Referenced Works and Concepts:
- Dogen's Teachings on Enlightenment: Dogen's inquiries into why practice is necessary if enlightenment is already inherent serve to illustrate the personal exploration required in Zen Buddhism.
- Sando Kai: This text, referenced as one of Shido’s teachings, illustrates the interconnectedness of the individual self and the universe, emphasizing sameness amidst diversity.
- Concept of Rebirth in Buddhism: The discussion highlights how aspects of consciousness are reincarnated, which contrasts with Western notions of entity reincarnation.
AI Suggested Title: Interconnected Journeys in Zen Practice
I haven't quite adjusted myself to your time zone yet. Maybe it's because I'm a little slower than usual. Maybe it's because I went to California from Colorado for... almost a week before I came here. That's a small adjustment, but it makes a longer adjustment in coming to here. But if I'm not in your time zone yet, I hope I'm in some other zone with you. And what we're trying to do here in these practice weeks is to find a way to bring our bring our practice with more accuracy let me say it that way into our life and to share with each other have an opportunity to share with each other the
[01:41]
craft and experience of practice.
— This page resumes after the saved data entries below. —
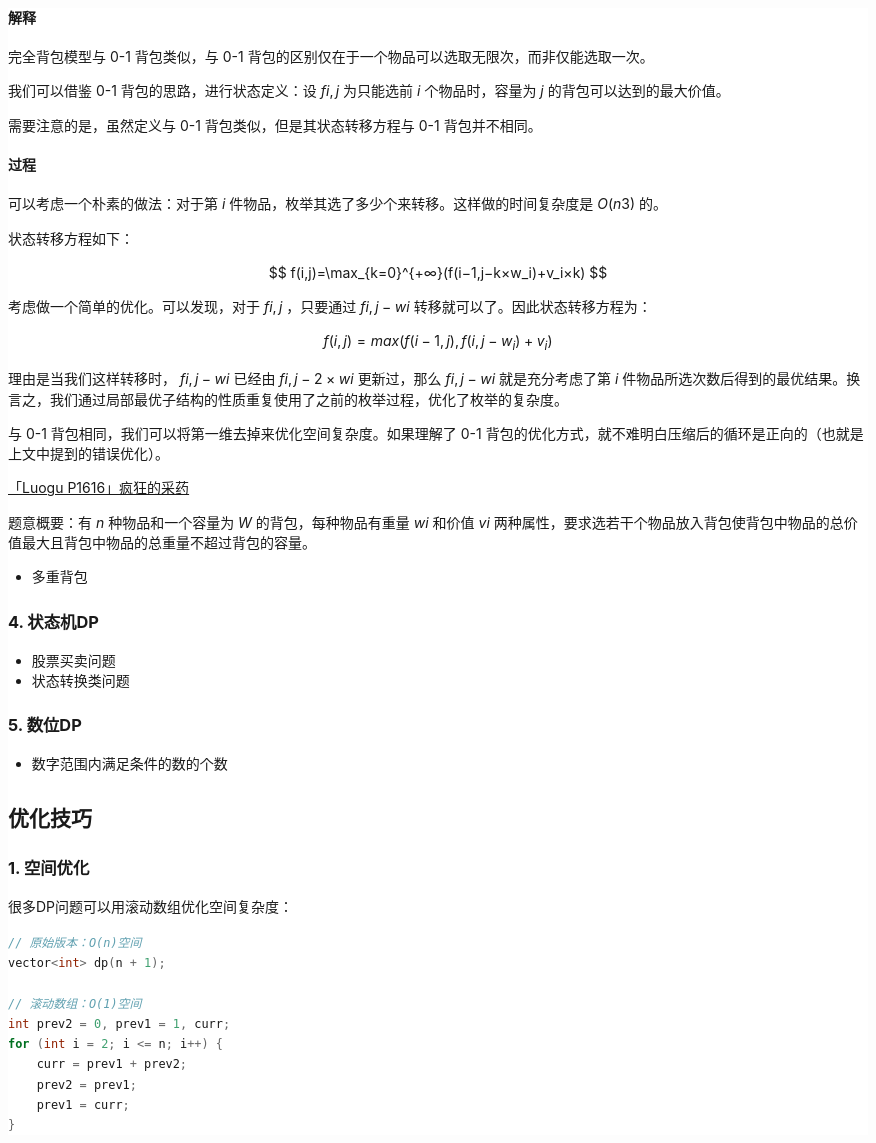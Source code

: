 #### 解释

完全背包模型与 0-1 背包类似，与 0-1 背包的区别仅在于一个物品可以选取无限次，而非仅能选取一次。

我们可以借鉴 0-1 背包的思路，进行状态定义：设 $fi,j$ 为只能选前 $i$ 个物品时，容量为 $j$ 的背包可以达到的最大价值。

需要注意的是，虽然定义与 0-1 背包类似，但是其状态转移方程与 0-1 背包并不相同。

#### 过程

可以考虑一个朴素的做法：对于第 $i$ 件物品，枚举其选了多少个来转移。这样做的时间复杂度是 $O(n3)$ 的。

状态转移方程如下：

$$
f(i,j)=\max_{k=0}^{+∞}(f(i−1,j−k×w_i)+v_i×k)
$$

考虑做一个简单的优化。可以发现，对于 $fi,j$ ，只要通过 $fi,j−wi$ 转移就可以了。因此状态转移方程为：

$$
f(i,j)=max(f(i−1,j),f(i,j−w_i)+v_i)
$$

理由是当我们这样转移时， $fi,j−wi$ 已经由 $fi,j−2×wi$ 更新过，那么 $fi,j−wi$ 就是充分考虑了第 $i$ 件物品所选次数后得到的最优结果。换言之，我们通过局部最优子结构的性质重复使用了之前的枚举过程，优化了枚举的复杂度。

与 0-1 背包相同，我们可以将第一维去掉来优化空间复杂度。如果理解了 0-1 背包的优化方式，就不难明白压缩后的循环是正向的（也就是上文中提到的错误优化）。

[「Luogu P1616」疯狂的采药](https://www.luogu.com.cn/problem/P1616)

题意概要：有 $n$ 种物品和一个容量为 $W$ 的背包，每种物品有重量 $wi$ 和价值 $vi$ 两种属性，要求选若干个物品放入背包使背包中物品的总价值最大且背包中物品的总重量不超过背包的容量。




- 多重背包

### 4. 状态机DP
- 股票买卖问题
- 状态转换类问题

### 5. 数位DP
- 数字范围内满足条件的数的个数

## 优化技巧

### 1. 空间优化
很多DP问题可以用滚动数组优化空间复杂度：

```cpp
// 原始版本：O(n)空间
vector<int> dp(n + 1);

// 滚动数组：O(1)空间
int prev2 = 0, prev1 = 1, curr;
for (int i = 2; i <= n; i++) {
    curr = prev1 + prev2;
    prev2 = prev1;
    prev1 = curr;
}
```
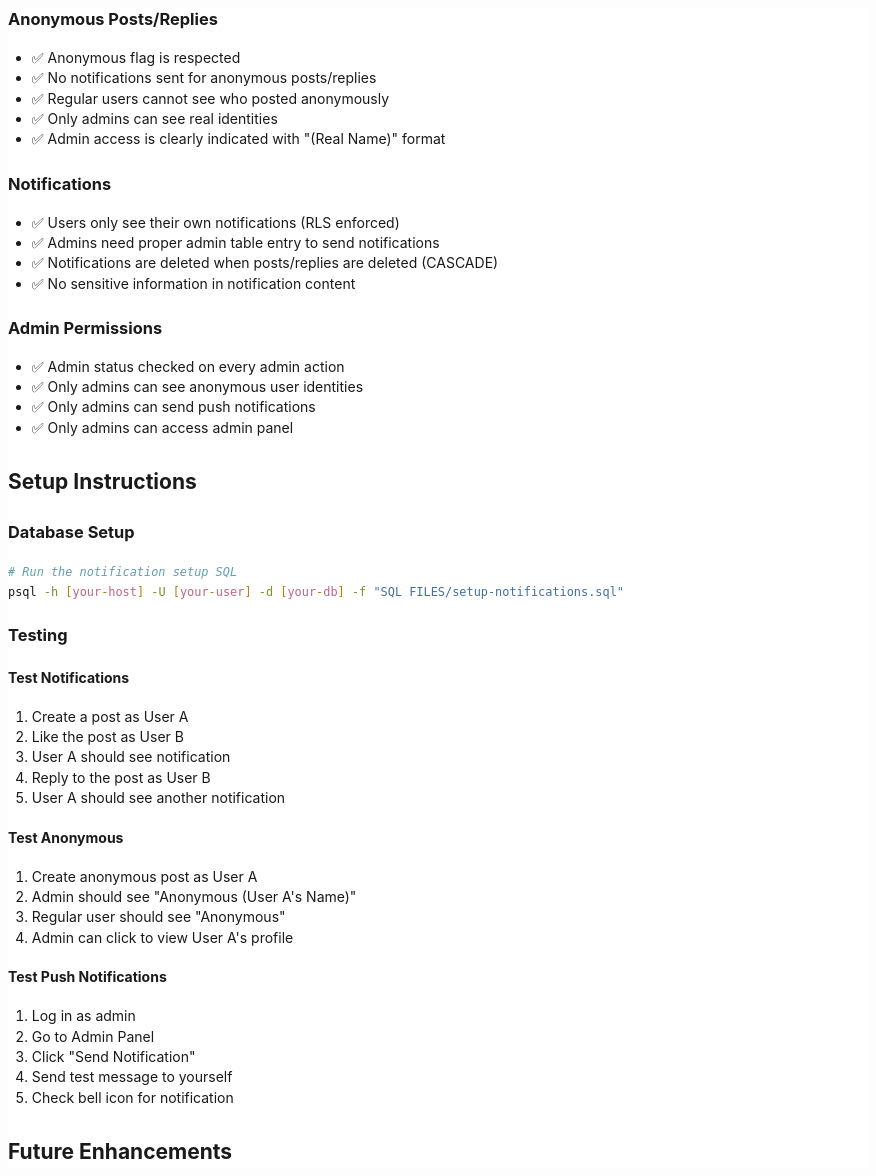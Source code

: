 ### Anonymous Posts/Replies
- ✅ Anonymous flag is respected
- ✅ No notifications sent for anonymous posts/replies
- ✅ Regular users cannot see who posted anonymously
- ✅ Only admins can see real identities
- ✅ Admin access is clearly indicated with "(Real Name)" format

### Notifications
- ✅ Users only see their own notifications (RLS enforced)
- ✅ Admins need proper admin table entry to send notifications
- ✅ Notifications are deleted when posts/replies are deleted (CASCADE)
- ✅ No sensitive information in notification content

### Admin Permissions
- ✅ Admin status checked on every admin action
- ✅ Only admins can see anonymous user identities
- ✅ Only admins can send push notifications
- ✅ Only admins can access admin panel

## Setup Instructions

### Database Setup
```bash
# Run the notification setup SQL
psql -h [your-host] -U [your-user] -d [your-db] -f "SQL FILES/setup-notifications.sql"
```

### Testing

#### Test Notifications
1. Create a post as User A
2. Like the post as User B
3. User A should see notification
4. Reply to the post as User B
5. User A should see another notification

#### Test Anonymous
1. Create anonymous post as User A
2. Admin should see "Anonymous (User A's Name)"
3. Regular user should see "Anonymous"
4. Admin can click to view User A's profile

#### Test Push Notifications
1. Log in as admin
2. Go to Admin Panel
3. Click "Send Notification"
4. Send test message to yourself
5. Check bell icon for notification

## Future Enhancements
We have two biases in the West that are very deep. One is individualism. Somehow we're going to do it all ourself. And the other is God's going to help. So we have some sense of grace, or it's going to be easier. Something's just going to, I don't know, something like that. But the Chinese and Buddhist vision is much more, God isn't going to help, but we need help from each other. But maybe we have the best of all possible worlds. We have each other and God may help. Who knows?
[02:46]
Maybe God helps in the West but not in Asia. And I know some of you are quite interested in rebirth and reincarnation and stuff. So let me say just a moment or two more about it. Which is, if we accept that in some way there's something mysterious about how we exist, and that in ordinary and exceptional states of mind, we can Sense that mind is more than just something encased in our brain and body.
[04:01]
Somehow we're connected in ways that we can't explain, but we sometimes experience. So this knowing and experience is one of the bases for trying to make sense of the possibility of rebirth. And as I said, in Buddhism no... Entity is reincarnated, but your consciousness or aspects of your consciousness can be reborn. That's the view anyway. In Buddhism, it is not so that a form is reincarnated, but that parts of consciousness are passed on.
[05:08]
But this ends up to having some funny ways to try to make sense of it. Like in China they have tried to combine it with ancestor worship. They want to know where their grandmother is reborn, not to some stranger. And they have some ideas that when you put up the tablet, the memorial stone or tablet, Part of the deceased person remains hanging around the tablet. Part of it goes to heaven. And what part gets reincarnated?
[06:21]
I don't know. I haven't figured that one out yet. So if you're ever in China and Japan too, people are always going to the tablet and they bring flowers and incense and food because you have to feed the part that hangs around the tablet. And in China and also in Japan people go back and forth to the tombstone And if you don't feed that part, then the part up in heaven may punish you. But if you feed this part, that part will protect you and help you. It might be true. I don't know. I don't have any experience of it. But it's also very difficult to explain in any way we can think of. And although millions of people in China believe this, or billions,
[07:33]
In the West, in our scientific, we want to have a mechanism. How does it work? And even in Tibetan Buddhism, the deceased spirit is reborn every seven days. It goes through a kind of mini-rebirth every seven days, and after seven, seven days, if it doesn't find someone to join, The deceased spirit goes into a spirit world. And hangs around there until, I don't know, when, you know. When you start thinking about it in detail, it's all very difficult to imagine how it works.
[09:06]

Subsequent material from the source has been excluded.